The Wolves is the debut creative product of playwright Sarah DeLappe. It is a fascinating, almost voyeuristic, study of the struggles experienced by nine female teens to fit in on the one hand yet retain their own special, quirky individual egos and self-identities on the other. While DeLappe doesn’t claim that her characters stand as metaphors for teenage girls throughout the country, it is clear that this same tension exists in other team and group activities in and out of high schools from Florida to Oregon and Maine to Southern California. It’s the challenge – and the bane – of life as an adolescent that’s been true for time immemorial and that will undoubtedly mark this coming-of-age period for generations to come.

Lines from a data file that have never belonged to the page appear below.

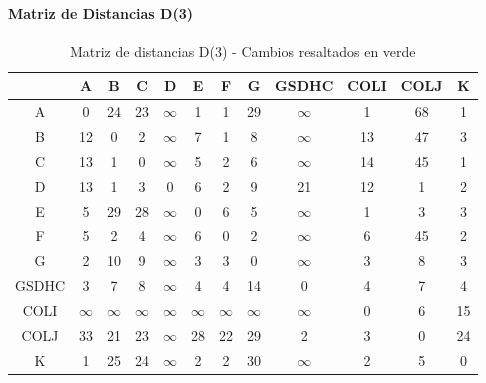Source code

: \documentclass[12pt]{article}
\begin{document}
\paragraph{Matriz de Distancias D(3)}
\begin{table}[h!]
\centering
\begin{tabular}{|c|c|c|c|c|c|c|c|c|c|c|c|}
\hline
 & A & B & C & D & E & F & G & GSDHC & COLI & COLJ & K \\\hline
A & 0 & \cellcolor{lightgreen} 24 & 23 & $\infty$ & 1 & 1 & \cellcolor{lightgreen} 29 & $\infty$ & 1 & \cellcolor{lightgreen} 68 & 1 \\\hline
B & 12 & 0 & 2 & $\infty$ & \cellcolor{lightgreen} 7 & 1 & \cellcolor{lightgreen} 8 & $\infty$ & 13 & \cellcolor{lightgreen} 47 & \cellcolor{lightgreen} 3 \\\hline
C & 13 & 1 & 0 & $\infty$ & 5 & 2 & 6 & $\infty$ & 14 & 45 & 1 \\\hline
D & 13 & 1 & 3 & 0 & 6 & 2 & \cellcolor{lightgreen} 9 & 21 & 12 & 1 & 2 \\\hline
E & 5 & \cellcolor{lightgreen} 29 & 28 & $\infty$ & 0 & 6 & 5 & $\infty$ & 1 & 3 & 3 \\\hline
F & 5 & 2 & 4 & $\infty$ & 6 & 0 & 2 & $\infty$ & 6 & 45 & 2 \\\hline
G & 2 & \cellcolor{lightgreen} 10 & 9 & $\infty$ & 3 & 3 & 0 & $\infty$ & 3 & 8 & 3 \\\hline
GSDHC & 3 & 7 & 8 & $\infty$ & 4 & 4 & \cellcolor{lightgreen} 14 & 0 & 4 & 7 & 4 \\\hline
COLI & $\infty$ & $\infty$ & $\infty$ & $\infty$ & $\infty$ & $\infty$ & $\infty$ & $\infty$ & 0 & 6 & 15 \\\hline
COLJ & 33 & 21 & 23 & $\infty$ & \cellcolor{lightgreen} 28 & 22 & \cellcolor{lightgreen} 29 & 2 & 3 & 0 & \cellcolor{lightgreen} 24 \\\hline
K & 1 & \cellcolor{lightgreen} 25 & 24 & $\infty$ & 2 & 2 & \cellcolor{lightgreen} 30 & $\infty$ & 2 & 5 & 0 \\\hline
\end{tabular}
\caption{Matriz de distancias D(3) - Cambios resaltados en verde}
\end{table}
\end{document}
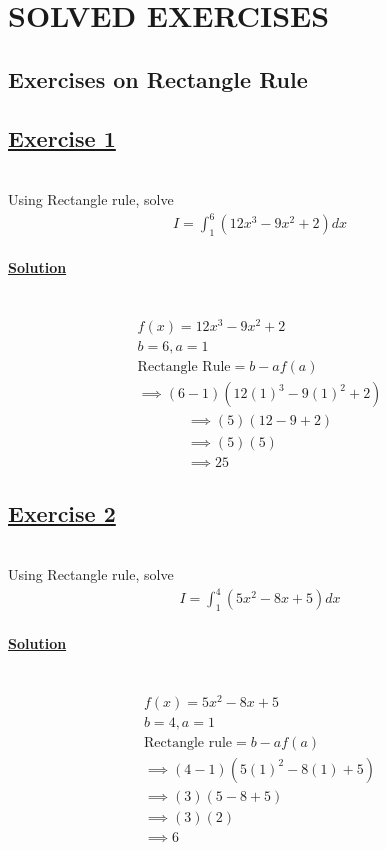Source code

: \documentclass[12pt]{report}
\newcommand{\ubt}[1]{\textbf{\underline{#1}}}
\newcommand{\spn}[1]{\\[#1cm]}
\newcommand{\solution}{\subsubsection{\ubt{Solution}}{~}\spn{-2}}
\newcommand{\exercise}[1]{\section*{\ubt{Exercise #1}}{~}\spn{-1}}
\begin{document}
	
	\chapter{SOLVED EXERCISES}
	\section{Exercises on Rectangle Rule}
	\exercise{1}
	Using Rectangle rule, solve
	\begin{eqnarray*}
		I = \int_1^6 (12x^3 - 9x^2 + 2) dx
	\end{eqnarray*}
	\solution
	\begin{gather*}
		f(x) = 12x^3 - 9x^2 + 2\\
		b=6, a=1\\
		\text{Rectangle Rule} = b-af(a)\\
		\implies (6-1)(12(1)^3 - 9(1)^2 + 2)
	\end{gather*}
	\begin{gather*}
		\implies (5)(12-9+2)\\
		\implies (5)(5)\\
		\implies 25
	\end{gather*}
	
	\exercise{2}
	Using Rectangle rule, solve
	\begin{gather*}
		I=\int_1^4(5x^2-8x+5)dx
	\end{gather*}
	\solution
	\begin{gather*}
		f(x) = 5x^2 - 8x + 5\\
		b=4, a=1\\
		\text{Rectangle rule} = b-af(a)\\
		\implies (4-1)(5(1)^2 - 8(1) + 5)\\
		\implies (3)(5-8+5)\\
		\implies (3) (2)\\
		\implies 6
	\end{gather*}
	
\end{document}
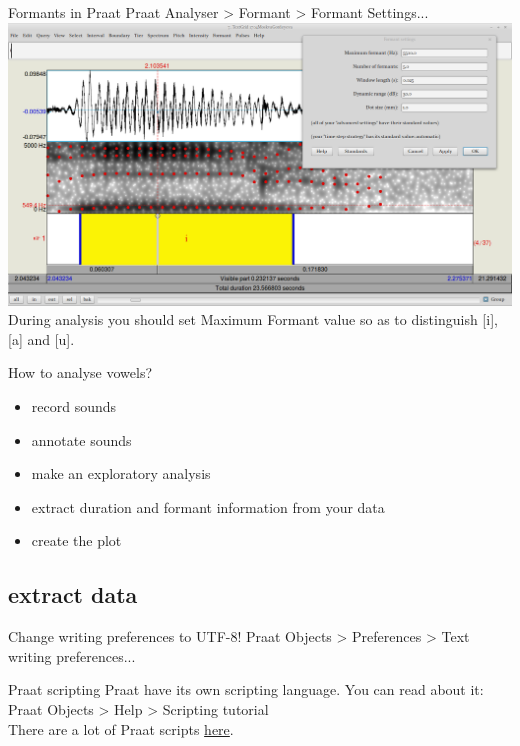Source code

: \begin{frame}{Formants in Praat}
Praat Analyser > Formant > Formant Settings...\\
\includegraphics[width=\linewidth]{05-formnats.png}\\
During analysis you should set Maximum Formant value  so as to distinguish [i], [a] and [u].
\end{frame}

\begin{frame}{How to analyse vowels?}
\begin{itemize}
\item[\checkmark] record sounds
\item[\checkmark] annotate sounds
\item[\checkmark] make an exploratory analysis
\item extract duration and formant information from your data
\item create the plot
\end{itemize}
\end{frame}

\subsection{extract data}
\begin{frame}{Change writing preferences to UTF-8!}
Praat Objects > Preferences > Text writing preferences...
\end{frame}

\begin{frame}{Praat scripting}
Praat have its own scripting language. You can read about it:\\
Praat Objects > Help > Scripting tutorial\\
There are  a lot of Praat scripts \href{http://phonetics.linguistics.ucla.edu/facilities/acoustic/praat.html}{here}.
\end{frame}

While this dynamic plays out in so many locales around the world, the outcome will be different in each instance because it depends on the physical, mental and emotional make-up of the participants of each squad and team. It is here where DeLappe excels, and why The Wolves was a Pulitzer Prize finalist in 2017. Each of the players on the Wolves is a fully-evolving young woman, replete with her own thoughts, desires, fears and trepidations. Each competitor is the unique and irreproducible product of the elan and personality proclivities with which she came into the world and the formative experiences she heretofore enjoyed or weathered at the hands of her parents, siblings, playmates and classmates. In a word, DeLappe makes them real – like your daughters and granddaughters and the friends they invite over at holidays and for barbeques, pool parties, sleepovers and birthdays.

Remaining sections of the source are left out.